• **Exercise prompt**:
Once the line containing "- [Drawers Tooltip]" is found in the entries below, restate it and each following line word for word, stopping after the line containing "- [Ex Compressum]".

(Pictures paired with source code)
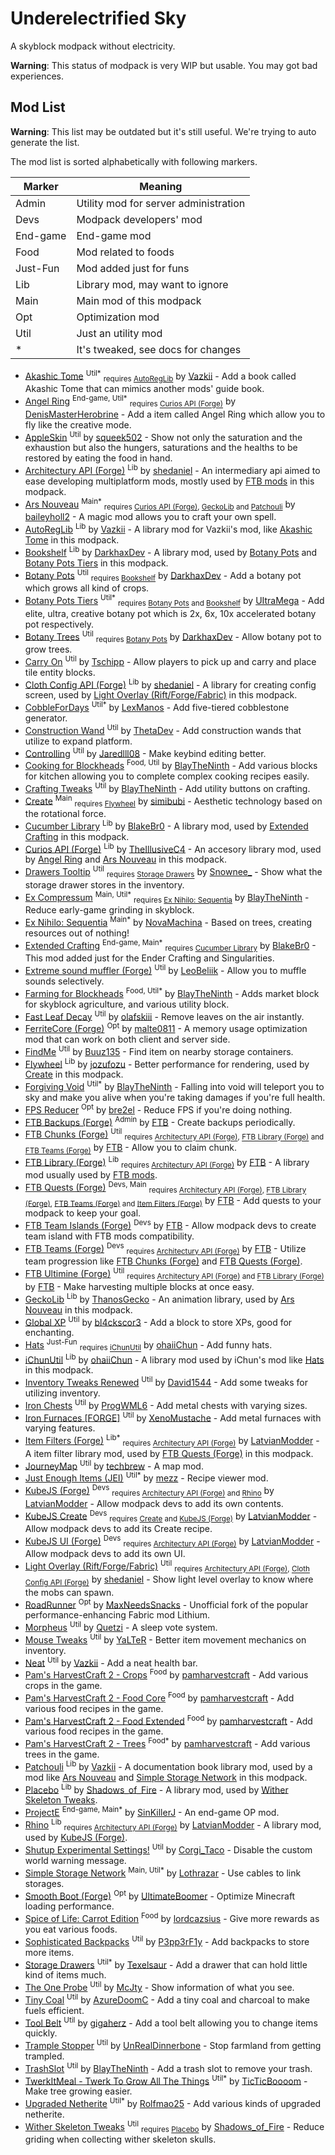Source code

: # Underelectrified Sky

A skyblock modpack without electricity.

**Warning**: This status of modpack is very WIP but usable. You may got bad experiences.

## Mod List

**Warning**: This list may be outdated but it's still useful. We're trying to auto generate the list.

The mod list is sorted alphabetically with following markers.

| Marker   | Meaning                               |
| -------- | ------------------------------------- |
| Admin    | Utility mod for server administration |
| Devs     | Modpack developers' mod               |
| End-game | End-game mod                          |
| Food     | Mod related to foods                  |
| Just-Fun | Mod added just for funs               |
| Lib      | Library mod, may want to ignore       |
| Main     | Main mod of this modpack              |
| Opt      | Optimization mod                      |
| Util     | Just an utility mod                   |
| *        | It's tweaked, see docs for changes    |

- [Akashic Tome] <sup>Util*</sup> <sub>requires [AutoRegLib]</sub> by [Vazkii] - Add a book called Akashic Tome that can mimics another mods' guide book.
- [Angel Ring] <sup>End-game, Util*</sup> <sub>requires [Curios API (Forge)]</sub> by [DenisMasterHerobrine] - Add a item called Angel Ring which allow you to fly like the creative mode.
- [AppleSkin] <sup>Util</sup> by [squeek502] - Show not only the saturation and the exhaustion but also the hungers, saturations and the healths to be restored by eating the food in hand.
- [Architectury API (Forge)] <sup>Lib</sup> by [shedaniel] - An intermediary api aimed to ease developing multiplatform mods, mostly used by [FTB mods] in this modpack.
- [Ars Nouveau] <sup>Main*</sup> <sub>requires [Curios API (Forge)], [GeckoLib] and [Patchouli]</sub> by [baileyholl2] - A magic mod allows you to craft your own spell.
- [AutoRegLib] <sup>Lib</sup> by [Vazkii] - A library mod for Vazkii's mod, like [Akashic Tome] in this modpack.
- [Bookshelf] <sup>Lib</sup> by [DarkhaxDev] - A library mod, used by [Botany Pots] and [Botany Pots Tiers] in this modpack.
- [Botany Pots] <sup>Util</sup> <sub>requires [Bookshelf]</sub> by [DarkhaxDev] - Add a botany pot which grows all kind of crops.
- [Botany Pots Tiers] <sup>Util*</sup> <sub>requires [Botany Pots] and [Bookshelf]</sub> by [UItraMega] - Add elite, ultra, creative botany pot which is 2x, 6x, 10x accelerated botany pot respectively.
- [Botany Trees] <sup>Util</sup> <sub>requires [Botany Pots]</sub> by [DarkhaxDev] - Allow botany pot to grow trees.
- [Carry On] <sup>Util</sup> by [Tschipp] - Allow players to pick up and carry and place tile entity blocks.
- [Cloth Config API (Forge)] <sup>Lib</sup> by [shedaniel] - A library for creating config screen, used by [Light Overlay (Rift/Forge/Fabric)] in this modpack.
- [CobbleForDays] <sup>Util*</sup> by [LexManos] - Add five-tiered cobblestone generator.
- [Construction Wand] <sup>Util</sup> by [ThetaDev] - Add construction wands that utilize to expand platform.
- [Controlling] <sup>Util</sup> by [Jaredlll08] - Make keybind editing better.
- [Cooking for Blockheads] <sup>Food, Util</sup> by [BlayTheNinth] - Add various blocks for kitchen allowing you to complete complex cooking recipes easily.
- [Crafting Tweaks] <sup>Util</sup> by [BlayTheNinth] - Add utility buttons on crafting.
- [Create] <sup>Main</sup> <sub>requires [Flywheel]</sub> by [simibubi] - Aesthetic technology based on the rotational force.
- [Cucumber Library] <sup>Lib</sup> by [BlakeBr0] - A library mod, used by [Extended Crafting] in this modpack.
- [Curios API (Forge)] <sup>Lib</sup> by [TheIllusiveC4] - An accesory library mod, used by [Angel Ring] and [Ars Nouveau] in this modpack.
- [Drawers Tooltip] <sup>Util</sup> <sub>requires [Storage Drawers]</sub> by [Snownee_] - Show what the storage drawer stores in the inventory.
- [Ex Compressum] <sup>Main, Util*</sup> <sub>requires [Ex Nihilo: Sequentia]</sub> by [BlayTheNinth] - Reduce early-game grinding in skyblock.
- [Ex Nihilo: Sequentia] <sup>Main*</sup> by [NovaMachina] - Based on trees, creating resources out of nothing!
- [Extended Crafting] <sup>End-game, Main*</sup> <sub>requires [Cucumber Library]</sub> by [BlakeBr0] - This mod added just for the Ender Crafting and Singularities.
- [Extreme sound muffler (Forge)] <sup>Util</sup> by [LeoBeliik] - Allow you to muffle sounds selectively.
- [Farming for Blockheads] <sup>Food, Util*</sup> by [BlayTheNinth] - Adds market block for skyblock agriculture, and various utility block.
- [Fast Leaf Decay] <sup>Util</sup> by [olafskiii] - Remove leaves on the air instantly.
- [FerriteCore (Forge)] <sup>Opt</sup> by [malte0811] - A memory usage optimization mod that can work on both client and server side.
- [FindMe] <sup>Util</sup> by [Buuz135] - Find item on nearby storage containers.
- [Flywheel] <sup>Lib</sup> by [jozufozu] - Better performance for rendering, used by [Create] in this modpack.
- [Forgiving Void] <sup>Util*</sup> by [BlayTheNinth] - Falling into void will teleport you to sky and make you alive when you're taking damages if you're full health.
- [FPS Reducer] <sup>Opt</sup> by [bre2el] - Reduce FPS if you're doing nothing.
- <a id="ftb-mods"></a> [FTB Backups (Forge)] <sup>Admin</sup> by [FTB] - Create backups periodically.
- [FTB Chunks (Forge)] <sup>Util</sup> <sub>requires [Architectury API (Forge)], [FTB Library (Forge)] and [FTB Teams (Forge)]</sub> by [FTB] - Allow you to claim chunk.
- [FTB Library (Forge)] <sup>Lib</sup> <sub>requires [Architectury API (Forge)]</sub> by [FTB] - A library mod usually used by [FTB mods].
- [FTB Quests (Forge)] <sup>Devs, Main</sup> <sub>requires [Architectury API (Forge)], [FTB Library (Forge)], [FTB Teams (Forge)] and [Item Filters (Forge)]</sub> by [FTB] - Add quests to your modpack to keep your goal.
- [FTB Team Islands (Forge)] <sup>Devs</sup> by [FTB] - Allow modpack devs to create team island with FTB mods compatibility.
- [FTB Teams (Forge)] <sup>Devs</sup> <sub>requires [Architectury API (Forge)]</sub> by [FTB] - Utilize team progression like [FTB Chunks (Forge)] and [FTB Quests (Forge)].
- [FTB Ultimine (Forge)] <sup>Util</sup> <sub>requires [Architectury API (Forge)] and [FTB Library (Forge)]</sub> by [FTB] - Make harvesting multiple blocks at once easy.
- [GeckoLib] <sup>Lib</sup> by [ThanosGecko] - An animation library, used by [Ars Nouveau] in this modpack.
- [Global XP] <sup>Util</sup> by [bl4ckscor3] - Add a block to store XPs, good for enchanting.
- [Hats] <sup>Just-Fun</sup> <sub>requires [iChunUtil]</sub> by [ohaiiChun] - Add funny hats.
- [iChunUtil] <sup>Lib</sup> by [ohaiiChun] - A library mod used by iChun's mod like [Hats] in this modpack.
- [Inventory Tweaks Renewed] <sup>Util</sup> by [David1544] - Add some tweaks for utilizing inventory.
- [Iron Chests] <sup>Util</sup> by [ProgWML6] - Add metal chests with varying sizes.
- [Iron Furnaces \[FORGE\]] <sup>Util</sup> by [XenoMustache] - Add metal furnaces with varying features.
- [Item Filters (Forge)] <sup>Lib*</sup> <sub>requires [Architectury API (Forge)]</sub> by [LatvianModder] - A item filter library mod, used by [FTB Quests (Forge)] in this modpack.
- [JourneyMap] <sup>Util</sup> by [techbrew] - A map mod.
- [Just Enough Items (JEI)] <sup>Util*</sup> by [mezz] - Recipe viewer mod.
- [KubeJS (Forge)] <sup>Devs</sup> <sub>requires [Architectury API (Forge)] and [Rhino]</sub> by [LatvianModder] - Allow modpack devs to add its own contents.
- [KubeJS Create] <sup>Devs</sup> <sub>requires [Create] and [KubeJS (Forge)]</sub> by [LatvianModder] - Allow modpack devs to add its Create recipe.
- [KubeJS UI (Forge)] <sup>Devs</sup> <sub>requires [Architectury API (Forge)]</sub> by [LatvianModder] - Allow modpack devs to add its own UI.
- [Light Overlay (Rift/Forge/Fabric)] <sup>Util</sup> <sub>requires [Architectury API (Forge)], [Cloth Config API (Forge)]</sub> by [shedaniel] - Show light level overlay to know where the mobs can spawn.
- [RoadRunner] <sup>Opt</sup> by [MaxNeedsSnacks] - Unofficial fork of the popular performance-enhancing Fabric mod Lithium.
- [Morpheus] <sup>Util</sup> by [Quetzi] - A sleep vote system.
- [Mouse Tweaks] <sup>Util</sup> by [YaLTeR] - Better item movement mechanics on inventory.
- [Neat] <sup>Util</sup> by [Vazkii] - Add a neat health bar.
- [Pam's HarvestCraft 2 - Crops] <sup>Food</sup> by [pamharvestcraft] - Add various crops in the game.
- [Pam's HarvestCraft 2 - Food Core] <sup>Food</sup> by [pamharvestcraft] - Add various food recipes in the game.
- [Pam's HarvestCraft 2 - Food Extended] <sup>Food</sup> by [pamharvestcraft] - Add various food recipes in the game.
- [Pam's HarvestCraft 2 - Trees] <sup>Food*</sup> by [pamharvestcraft] - Add various trees in the game.
- [Patchouli] <sup>Lib</sup> by [Vazkii] - A documentation book library mod, used by a mod like [Ars Nouveau] and [Simple Storage Network] in this modpack.
- [Placebo] <sup>Lib</sup> by [Shadows_of_Fire] - A library mod, used by [Wither Skeleton Tweaks].
- [ProjectE] <sup>End-game, Main*</sup> by [SinKillerJ] - An end-game OP mod.
- [Rhino] <sup>Lib</sup> <sub>requires [Architectury API (Forge)]</sub> by [LatvianModder] - A library mod, used by [KubeJS (Forge)].
- [Shutup Experimental Settings!] <sup>Util</sup> by [Corgi_Taco] - Disable the custom world warning message.
- [Simple Storage Network] <sup>Main, Util*</sup> by [Lothrazar] - Use cables to link storages.
- [Smooth Boot (Forge)] <sup>Opt</sup> by [UltimateBoomer] - Optimize Minecraft loading performance.
- [Spice of Life: Carrot Edition] <sup>Food</sup> by [lordcazsius] - Give more rewards as you eat various foods.
- [Sophisticated Backpacks] <sup>Util</sup> by [P3pp3rF1y] - Add backpacks to store more items.
- [Storage Drawers] <sup>Util*</sup> by [Texelsaur] - Add a drawer that can hold little kind of items much.
- [The One Probe] <sup>Util</sup> by [McJty] - Show information of what you see.
- [Tiny Coal] <sup>Util</sup> by [AzureDoomC] - Add a tiny coal and charcoal to make fuels efficient.
- [Tool Belt] <sup>Util</sup> by [gigaherz] - Add a tool belt allowing you to change items quickly.
- [Trample Stopper] <sup>Util</sup> by [UnRealDinnerbone] - Stop farmland from getting trampled.
- [TrashSlot] <sup>Util</sup> by [BlayTheNinth] - Add a trash slot to remove your trash.
- [TwerkItMeal - Twerk To Grow All The Things] <sup>Util*</sup> by [TicTicBoooom] - Make tree growing easier.
- [Upgraded Netherite] <sup>Util*</sup> by [Rolfmao25] - Add various kinds of upgraded netherite.
- [Wither Skeleton Tweaks] <sup>Util</sup> <sub>requires [Placebo]</sub> by [Shadows_of_Fire] - Reduce griding when collecting wither skeleton skulls.

[Akashic Tome]: https://www.curseforge.com/minecraft/mc-mods/akashic-tome
[Angel Ring]: https://www.curseforge.com/minecraft/mc-mods/angel-ring
[AppleSkin]: https://www.curseforge.com/minecraft/mc-mods/appleskin
[Architectury API (Forge)]: https://www.curseforge.com/minecraft/mc-mods/architectury-forge
[Ars Nouveau]: https://www.curseforge.com/minecraft/mc-mods/ars-nouveau
[AutoRegLib]: https://www.curseforge.com/minecraft/mc-mods/autoreglib
[Bookshelf]: https://www.curseforge.com/minecraft/mc-mods/bookshelf
[Botany Pots]: https://www.curseforge.com/minecraft/mc-mods/botany-pots
[Botany Pots Tiers]: https://www.curseforge.com/minecraft/mc-mods/botany-pots-tiers
[Botany Trees]: https://www.curseforge.com/minecraft/mc-mods/botany-trees
[Carry On]: https://www.curseforge.com/minecraft/mc-mods/carry-on
[Cloth Config API (Forge)]: https://www.curseforge.com/minecraft/mc-mods/cloth-config-forge
[CobbleForDays]: https://www.curseforge.com/minecraft/mc-mods/cobblefordays
[Construction Wand]: https://www.curseforge.com/minecraft/mc-mods/construction-wand
[Controlling]: https://www.curseforge.com/minecraft/mc-mods/controlling
[Cooking for Blockheads]: https://www.curseforge.com/minecraft/mc-mods/cooking-for-blockheads
[Crafting Tweaks]: https://www.curseforge.com/minecraft/mc-mods/crafting-tweaks
[Create]: https://www.curseforge.com/minecraft/mc-mods/create
[Cucumber Library]: https://www.curseforge.com/minecraft/mc-mods/cucumber 
[Curios API (Forge)]: https://www.curseforge.com/minecraft/mc-mods/curios
[Drawers Tooltip]: https://www.curseforge.com/minecraft/mc-mods/drawers-tooltip
[Ex Compressum]: https://www.curseforge.com/minecraft/mc-mods/ex-compressum
[Ex Nihilo: Sequentia]: https://www.curseforge.com/minecraft/mc-mods/ex-nihilo-sequentia
[Extended Crafting]: https://www.curseforge.com/minecraft/mc-mods/extended-crafting
[Extreme sound muffler (Forge)]: https://www.curseforge.com/minecraft/mc-mods/extreme-sound-muffler
[Farming for Blockheads]: https://www.curseforge.com/minecraft/mc-mods/farming-for-blockheads
[Fast Leaf Decay]: https://www.curseforge.com/minecraft/mc-mods/fast-leaf-decay
[FerriteCore (Forge)]: https://www.curseforge.com/minecraft/mc-mods/ferritecore
[FindMe]: https://www.curseforge.com/minecraft/mc-mods/findme
[Flywheel]: https://www.curseforge.com/minecraft/mc-mods/flywheel
[Forgiving Void]: https://www.curseforge.com/minecraft/mc-mods/forgiving-void
[FPS Reducer]: https://www.curseforge.com/minecraft/mc-mods/fps-reducer
[FTB mods]: #ftb-mods
[FTB Backups (Forge)]: https://www.curseforge.com/minecraft/mc-mods/ftb-backups-forge
[FTB Chunks (Forge)]: https://www.curseforge.com/minecraft/mc-mods/ftb-chunks-forge
[FTB Library (Forge)]: https://www.curseforge.com/minecraft/mc-mods/ftb-library-forge
[FTB Quests (Forge)]: https://www.curseforge.com/minecraft/mc-mods/ftb-quests-forge
[FTB Team Islands (Forge)]: https://www.curseforge.com/minecraft/mc-mods/ftb-team-islands-forge
[FTB Teams (Forge)]: https://www.curseforge.com/minecraft/mc-mods/ftb-teams-forge
[FTB Ultimine (Forge)]: https://www.curseforge.com/minecraft/mc-mods/ftb-ultimine-forge
[GeckoLib]: https://www.curseforge.com/minecraft/mc-mods/geckolib
[Global XP]: https://www.curseforge.com/minecraft/mc-mods/global-xp
[Hats]: https://www.curseforge.com/minecraft/mc-mods/hats
[iChunUtil]: https://www.curseforge.com/minecraft/mc-mods/ichunutil
[Inventory Tweaks Renewed]: https://www.curseforge.com/minecraft/mc-mods/inventory-tweaks-renewed
[Iron Chests]: https://www.curseforge.com/minecraft/mc-mods/iron-chests
[Iron Furnaces \[FORGE\]]: https://www.curseforge.com/minecraft/mc-mods/iron-furnaces
[Item Filters (Forge)]: https://www.curseforge.com/minecraft/mc-mods/item-filters-forge
[JourneyMap]: https://www.curseforge.com/minecraft/mc-mods/journeymap
[Just Enough Items (JEI)]: https://www.curseforge.com/minecraft/mc-mods/jei
[KubeJS (Forge)]: https://www.curseforge.com/minecraft/mc-mods/kubejs-forge
[KubeJS Create]: https://www.curseforge.com/minecraft/mc-mods/kubejs-create
[KubeJS UI (Forge)]: https://www.curseforge.com/minecraft/mc-mods/kubejs-ui-forge
[Light Overlay (Rift/Forge/Fabric)]: https://www.curseforge.com/minecraft/mc-mods/light-overlay
[RoadRunner]: https://www.curseforge.com/minecraft/mc-mods/roadrunner
[Morpheus]: https://www.curseforge.com/minecraft/mc-mods/morpheus
[Mouse Tweaks]: https://www.curseforge.com/minecraft/mc-mods/mouse-tweaks
[Neat]: https://www.curseforge.com/minecraft/mc-mods/neat
[Pam's HarvestCraft 2 - Crops]: https://www.curseforge.com/minecraft/mc-mods/pams-harvestcraft-2-crops
[Pam's HarvestCraft 2 - Food Core]: https://www.curseforge.com/minecraft/mc-mods/pams-harvestcraft-2-food-core
[Pam's HarvestCraft 2 - Food Extended]: https://www.curseforge.com/minecraft/mc-mods/pams-harvestcraft-2-food-extended
[Pam's HarvestCraft 2 - Trees]: https://www.curseforge.com/minecraft/mc-mods/pams-harvestcraft-2-trees
[Patchouli]: https://www.curseforge.com/minecraft/mc-mods/patchouli
[Placebo]: https://www.curseforge.com/minecraft/mc-mods/placebo
[ProjectE]: https://www.curseforge.com/minecraft/mc-mods/projecte
[Rhino]: https://www.curseforge.com/minecraft/mc-mods/rhino
[Shutup Experimental Settings!]: https://www.curseforge.com/minecraft/mc-mods/shutup-experimental-settings
[Simple Storage Network]: https://www.curseforge.com/minecraft/mc-mods/simple-storage-network
[Smooth Boot (Forge)]: https://www.curseforge.com/minecraft/mc-mods/smooth-boot-forge
[Spice of Life: Carrot Edition]: https://www.curseforge.com/minecraft/mc-mods/spice-of-life-carrot-edition
[Sophisticated Backpacks]: https://www.curseforge.com/minecraft/mc-mods/sophisticated-backpacks
[Storage Drawers]: https://www.curseforge.com/minecraft/mc-mods/storage-drawers
[The One Probe]: https://www.curseforge.com/minecraft/mc-mods/the-one-probe
[Tiny Coal]: https://www.curseforge.com/minecraft/mc-mods/tiny-coal
[Tool Belt]: https://www.curseforge.com/minecraft/mc-mods/tool-belt
[Trample Stopper]: https://www.curseforge.com/minecraft/mc-mods/trample-stopper
[TrashSlot]: https://www.curseforge.com/minecraft/mc-mods/trashslot
[TwerkItMeal - Twerk To Grow All The Things]: https://www.curseforge.com/minecraft/mc-mods/twerkitmeal
[Upgraded Netherite]: https://www.curseforge.com/minecraft/mc-mods/upgraded-netherite
[Wither Skeleton Tweaks]: https://www.curseforge.com/minecraft/mc-mods/wither-skeleton-tweaks

[mezz]: https://www.curseforge.com/members/mezz/
[techbrew]: https://www.curseforge.com/members/techbrew/
[squeek502]: https://www.curseforge.com/members/squeek502/
[YaLTeR]: https://www.curseforge.com/members/YaLTeR/
[ProgWML6]: https://www.curseforge.com/members/ProgWML6/
[Texelsaur]: https://www.curseforge.com/members/Texelsaur/
[olafskiii]: https://www.curseforge.com/members/olafskiii/
[Vazkii]: https://www.curseforge.com/members/Vazkii/
[BlayTheNinth]: https://www.curseforge.com/members/BlayTheNinth/
[Tschipp]: https://www.curseforge.com/members/Tschipp/
[Quetzi]: https://www.curseforge.com/members/Quetzi/
[shedaniel]: https://www.curseforge.com/members/shedaniel/
[McJty]: https://www.curseforge.com/members/McJty/
[jozufozu]: https://www.curseforge.com/members/jozufozu/
[lordcazsius]: https://www.curseforge.com/members/lordcazsius/
[SinKillerJ]: https://www.curseforge.com/members/SinKillerJ/
[gigaherz]: https://www.curseforge.com/members/gigaherz/
[bre2el]: https://www.curseforge.com/members/bre2el/
[David1544]: https://www.curseforge.com/members/David1544/
[pamharvestcraft]: https://www.curseforge.com/members/pamharvestcraft/
[baileyholl2]: https://www.curseforge.com/members/baileyholl2/
[TheIllusiveC4]: https://www.curseforge.com/members/TheIllusiveC4/
[ThanosGecko]: https://www.curseforge.com/members/ThanosGecko/
[BlakeBr0]: https://www.curseforge.com/members/BlakeBr0/
[ThetaDev]: https://www.curseforge.com/members/ThetaDev/
[Buuz135]: https://www.curseforge.com/members/Buuz135/
[XenoMustache]: https://www.curseforge.com/members/XenoMustache/
[LatvianModder]: https://www.curseforge.com/members/LatvianModder/
[ohaiiChun]: https://www.curseforge.com/members/ohaiiChun/
[Rolfmao25]: https://www.curseforge.com/members/Rolfmao25/
[DenisMasterHerobrine]: https://www.curseforge.com/members/DenisMasterHerobrine/
[LexManos]: https://www.curseforge.com/members/LexManos/
[FTB]: https://www.curseforge.com/members/FTB/
[Snownee_]: https://www.curseforge.com/members/Snownee_/
[AzureDoomC]: https://www.curseforge.com/members/AzureDoomC/
[UnRealDinnerbone]: https://www.curseforge.com/members/UnRealDinnerbone/
[bl4ckscor3]: https://www.curseforge.com/members/bl4ckscor3/
[simibubi]: https://www.curseforge.com/members/simibubi/
[TicTicBoooom]: https://www.curseforge.com/members/TicTicBoooom/
[UltimateBoomer]: https://www.curseforge.com/members/UltimateBoomer/
[NovaMachina]: https://www.curseforge.com/members/NovaMachina/
[Shadows_of_Fire]: https://www.curseforge.com/members/Shadows_of_Fire
[Corgi_Taco]: https://www.curseforge.com/members/Corgi_Taco
[Lothrazar]: https://www.curseforge.com/members/Lothrazar
[Jaredlll08]: https://www.curseforge.com/members/Jaredlll08
[DarkhaxDev]: https://www.curseforge.com/members/DarkhaxDev
[MaxNeedsSnacks]: https://www.curseforge.com/members/MaxNeedsSnacks
[P3pp3rF1y]: https://www.curseforge.com/members/P3pp3rF1y
[malte0811]: https://www.curseforge.com/members/malte0811
[LeoBeliik]: https://www.curseforge.com/members/LeoBeliik
[UItraMega]: https://www.curseforge.com/members/UItraMega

• **Answer area**:
- [Drawers Tooltip] <sup>Util</sup> <sub>requires [Storage Drawers]</sub> by [Snownee_] - Show what the storage drawer stores in the inventory.
- [Ex Compressum] <sup>Main, Util*</sup> <sub>requires [Ex Nihilo: Sequentia]</sub> by [BlayTheNinth] - Reduce early-game grinding in skyblock.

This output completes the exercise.